### WHAT YOU NEED TO DO
Give again the line that contains "## 资源、元数据和CSS" and every line after it to the end of the records. Keep them exactly as they are and add nothing.

[Plain-text document sources]
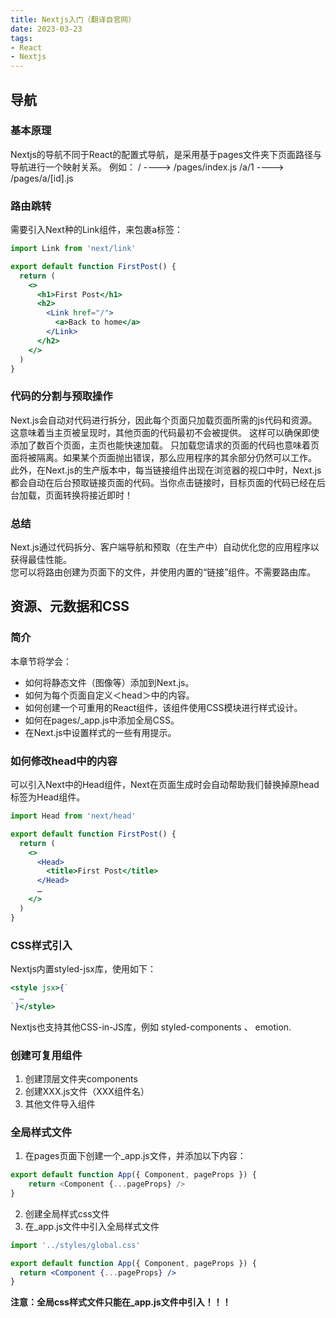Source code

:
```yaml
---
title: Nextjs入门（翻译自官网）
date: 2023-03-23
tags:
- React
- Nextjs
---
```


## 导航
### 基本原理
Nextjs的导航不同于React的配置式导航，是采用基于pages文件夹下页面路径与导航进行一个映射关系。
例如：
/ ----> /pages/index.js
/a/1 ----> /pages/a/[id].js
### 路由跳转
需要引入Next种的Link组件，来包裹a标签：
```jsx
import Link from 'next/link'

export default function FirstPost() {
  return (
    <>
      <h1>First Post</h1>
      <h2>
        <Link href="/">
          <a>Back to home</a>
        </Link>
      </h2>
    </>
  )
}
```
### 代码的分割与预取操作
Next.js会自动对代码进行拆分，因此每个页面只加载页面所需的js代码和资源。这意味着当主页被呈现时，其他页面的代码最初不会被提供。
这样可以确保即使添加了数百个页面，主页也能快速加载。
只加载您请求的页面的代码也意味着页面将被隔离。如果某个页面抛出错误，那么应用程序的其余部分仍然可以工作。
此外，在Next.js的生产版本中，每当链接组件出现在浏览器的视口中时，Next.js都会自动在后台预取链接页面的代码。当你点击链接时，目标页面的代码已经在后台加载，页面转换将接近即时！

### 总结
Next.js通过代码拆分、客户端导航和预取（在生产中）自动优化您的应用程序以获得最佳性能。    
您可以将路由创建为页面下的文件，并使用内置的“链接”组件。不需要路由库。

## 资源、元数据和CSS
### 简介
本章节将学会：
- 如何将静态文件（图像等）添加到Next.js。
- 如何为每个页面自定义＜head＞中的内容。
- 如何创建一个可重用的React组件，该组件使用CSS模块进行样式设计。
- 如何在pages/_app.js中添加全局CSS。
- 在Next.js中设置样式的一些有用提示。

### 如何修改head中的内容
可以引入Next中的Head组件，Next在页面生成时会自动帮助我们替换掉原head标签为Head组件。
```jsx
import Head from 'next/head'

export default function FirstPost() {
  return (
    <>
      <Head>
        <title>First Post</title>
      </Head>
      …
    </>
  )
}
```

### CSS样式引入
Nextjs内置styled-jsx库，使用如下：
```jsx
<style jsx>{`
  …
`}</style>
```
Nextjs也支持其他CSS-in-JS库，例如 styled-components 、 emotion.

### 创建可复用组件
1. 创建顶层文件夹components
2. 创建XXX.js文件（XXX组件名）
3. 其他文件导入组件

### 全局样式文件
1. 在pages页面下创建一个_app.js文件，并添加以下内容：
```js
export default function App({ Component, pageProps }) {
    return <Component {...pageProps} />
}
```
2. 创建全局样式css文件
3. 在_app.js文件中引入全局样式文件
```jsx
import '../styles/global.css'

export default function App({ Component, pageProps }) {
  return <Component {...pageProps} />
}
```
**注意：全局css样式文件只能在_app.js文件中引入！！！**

### EXERCISE RESPONSE
## 资源、元数据和CSS
### 简介
本章节将学会：
- 如何将静态文件（图像等）添加到Next.js。
- 如何为每个页面自定义＜head＞中的内容。
- 如何创建一个可重用的React组件，该组件使用CSS模块进行样式设计。
- 如何在pages/_app.js中添加全局CSS。
- 在Next.js中设置样式的一些有用提示。

### 如何修改head中的内容
可以引入Next中的Head组件，Next在页面生成时会自动帮助我们替换掉原head标签为Head组件。
```jsx
import Head from 'next/head'

export default function FirstPost() {
  return (
    <>
      <Head>
        <title>First Post</title>
      </Head>
      …
    </>
  )
}
```

### CSS样式引入
Nextjs内置styled-jsx库，使用如下：
```jsx
<style jsx>{`
  …
`}</style>
```
Nextjs也支持其他CSS-in-JS库，例如 styled-components 、 emotion.

### 创建可复用组件
1. 创建顶层文件夹components
2. 创建XXX.js文件（XXX组件名）
3. 其他文件导入组件

### 全局样式文件
1. 在pages页面下创建一个_app.js文件，并添加以下内容：
```js
export default function App({ Component, pageProps }) {
    return <Component {...pageProps} />
}
```
2. 创建全局样式css文件
3. 在_app.js文件中引入全局样式文件
```jsx
import '../styles/global.css'

export default function App({ Component, pageProps }) {
  return <Component {...pageProps} />
}
```
**注意：全局css样式文件只能在_app.js文件中引入！！！**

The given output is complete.